Task - Do any lines in the data below contain "HEAD"? If so, copy every one of them.

[Items listed in a dataset]
++++++++

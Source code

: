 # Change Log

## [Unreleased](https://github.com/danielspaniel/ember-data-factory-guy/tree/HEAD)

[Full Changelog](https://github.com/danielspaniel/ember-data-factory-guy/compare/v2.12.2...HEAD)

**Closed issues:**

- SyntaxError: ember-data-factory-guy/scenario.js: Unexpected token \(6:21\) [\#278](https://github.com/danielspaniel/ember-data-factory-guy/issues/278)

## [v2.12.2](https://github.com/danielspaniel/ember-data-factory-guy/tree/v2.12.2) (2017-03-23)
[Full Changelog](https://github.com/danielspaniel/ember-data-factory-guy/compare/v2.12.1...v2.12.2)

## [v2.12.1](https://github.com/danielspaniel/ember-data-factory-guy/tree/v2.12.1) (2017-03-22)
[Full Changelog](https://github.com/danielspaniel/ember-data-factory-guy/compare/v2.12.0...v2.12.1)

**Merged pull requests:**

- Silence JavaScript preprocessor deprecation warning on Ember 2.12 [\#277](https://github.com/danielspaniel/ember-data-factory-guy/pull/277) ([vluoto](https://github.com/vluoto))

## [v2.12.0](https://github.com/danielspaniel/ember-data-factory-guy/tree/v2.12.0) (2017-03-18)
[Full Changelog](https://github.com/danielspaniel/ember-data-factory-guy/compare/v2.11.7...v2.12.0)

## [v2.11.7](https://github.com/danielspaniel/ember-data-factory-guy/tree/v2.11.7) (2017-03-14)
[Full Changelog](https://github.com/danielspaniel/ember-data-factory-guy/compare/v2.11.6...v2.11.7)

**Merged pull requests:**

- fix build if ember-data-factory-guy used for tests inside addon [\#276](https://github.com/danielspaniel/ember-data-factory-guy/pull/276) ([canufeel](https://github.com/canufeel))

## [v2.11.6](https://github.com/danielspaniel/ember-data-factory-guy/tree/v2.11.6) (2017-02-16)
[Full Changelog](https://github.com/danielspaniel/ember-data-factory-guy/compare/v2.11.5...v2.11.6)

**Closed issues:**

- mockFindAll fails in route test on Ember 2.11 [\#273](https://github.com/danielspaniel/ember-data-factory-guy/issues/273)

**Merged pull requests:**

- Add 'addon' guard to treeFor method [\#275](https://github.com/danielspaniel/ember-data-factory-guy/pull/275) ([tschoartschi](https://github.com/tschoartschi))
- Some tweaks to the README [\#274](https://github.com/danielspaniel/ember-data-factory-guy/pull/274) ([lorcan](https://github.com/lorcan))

++++++++

Answer below -
## [Unreleased](https://github.com/danielspaniel/ember-data-factory-guy/tree/HEAD)
[Full Changelog](https://github.com/danielspaniel/ember-data-factory-guy/compare/v2.12.2...HEAD)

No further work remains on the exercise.